Вот что я почувствовал в тот миг: уже давно мой спутник пытается до него добраться, во мне его разглядеть. Намеренно я его не выдавал, но слишком уж ослаб, я почти никем не был, и видеть меня уже означает видеть его, говорить со мной — больше обо мне не говорить. Так что же должно произойти? К чему этому препятствовать?
Думаю, мне нужно писать. Думаю, что все наши слова, которыми мы обменялись, сгрудились вокруг меня и я недолго смогу выдерживать их напор; что, наверное, уже давным-давно, бесконечно давно я им на самом деле и не сопротивляюсь. Мне кажется, что если я пишу, то и напишу именно я: я свяжу с собой своего спутника так, что приблизится он только ко мне, а то, что должно оставаться неизвестным, останется в сохранности.
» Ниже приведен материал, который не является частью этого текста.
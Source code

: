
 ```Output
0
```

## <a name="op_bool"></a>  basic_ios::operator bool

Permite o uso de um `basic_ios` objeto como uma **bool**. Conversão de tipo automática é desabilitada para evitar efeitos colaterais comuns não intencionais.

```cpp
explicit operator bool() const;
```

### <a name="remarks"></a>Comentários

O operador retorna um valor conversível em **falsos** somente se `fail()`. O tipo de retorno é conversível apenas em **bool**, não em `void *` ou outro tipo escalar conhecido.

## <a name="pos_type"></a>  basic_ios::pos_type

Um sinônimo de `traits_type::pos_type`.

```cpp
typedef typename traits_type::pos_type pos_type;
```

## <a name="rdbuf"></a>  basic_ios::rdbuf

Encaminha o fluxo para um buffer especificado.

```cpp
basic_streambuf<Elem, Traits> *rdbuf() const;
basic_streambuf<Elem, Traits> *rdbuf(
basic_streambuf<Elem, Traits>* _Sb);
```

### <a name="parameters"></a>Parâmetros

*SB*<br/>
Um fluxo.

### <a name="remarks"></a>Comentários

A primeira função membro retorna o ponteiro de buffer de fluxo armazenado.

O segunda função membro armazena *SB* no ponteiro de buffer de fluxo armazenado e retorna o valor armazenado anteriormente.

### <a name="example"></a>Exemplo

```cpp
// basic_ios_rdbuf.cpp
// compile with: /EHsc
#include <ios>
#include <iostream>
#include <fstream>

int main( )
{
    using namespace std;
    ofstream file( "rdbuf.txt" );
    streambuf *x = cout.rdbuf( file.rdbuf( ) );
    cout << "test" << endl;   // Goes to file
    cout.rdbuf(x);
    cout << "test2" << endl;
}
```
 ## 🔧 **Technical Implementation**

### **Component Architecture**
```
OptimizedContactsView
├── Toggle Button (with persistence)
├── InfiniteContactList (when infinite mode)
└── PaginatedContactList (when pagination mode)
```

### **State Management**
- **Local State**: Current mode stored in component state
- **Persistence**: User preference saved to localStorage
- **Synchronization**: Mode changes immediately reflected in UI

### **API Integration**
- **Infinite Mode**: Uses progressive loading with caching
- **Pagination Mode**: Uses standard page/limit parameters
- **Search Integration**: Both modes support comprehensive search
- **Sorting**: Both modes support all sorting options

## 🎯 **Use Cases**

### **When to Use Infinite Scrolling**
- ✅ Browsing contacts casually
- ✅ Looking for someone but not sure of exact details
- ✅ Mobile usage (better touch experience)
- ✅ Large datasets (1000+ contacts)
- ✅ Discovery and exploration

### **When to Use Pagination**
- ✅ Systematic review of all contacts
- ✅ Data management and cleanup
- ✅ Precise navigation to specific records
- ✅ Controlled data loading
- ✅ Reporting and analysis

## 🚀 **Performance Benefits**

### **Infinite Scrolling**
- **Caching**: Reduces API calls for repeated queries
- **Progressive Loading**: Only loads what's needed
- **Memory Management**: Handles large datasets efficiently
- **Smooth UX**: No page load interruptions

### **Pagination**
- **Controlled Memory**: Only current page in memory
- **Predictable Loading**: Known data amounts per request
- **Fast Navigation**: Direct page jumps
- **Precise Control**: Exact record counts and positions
Тем самым вновь сомкнется вскрытое его намеком пространство. В этой расщелине кроется одна опасность, которую я не вполне понимаю, опасность, которая не просто смертельна, а, скорее, смерть обуздывает, которая, может статься, и есть сама смерть, но обузданная. И в то же время, не присутствовала ли во всем этом странная притягательность? не стала ли его речь от этого более надежной, более истинной, безразличной и истинной? не доносился ли через эту щель некий присвист, вызывая в памяти далекий ветер, прохладу свежего воздуха, и пусть я наверняка получал его уже обессиленным, скорее воспоминание, чем силу ветра, но если бы эта щель расширилась, может быть, меня охватил и увлек бы уже сам открытый воздух, может быть, бросив, вместо того, чтобы слушать, как он скребется в пустоте на дне меня самого, якорь именно здесь, и обрел бы я вновь глубины безбрежного простора, не бесконечность, с которой мне нечего делать, а единственный момент, в который я достаточно сильно связал себя с концом, чтобы он стал истинным, чтобы он не был исключен из истины и чтобы истина в нем прояснилась.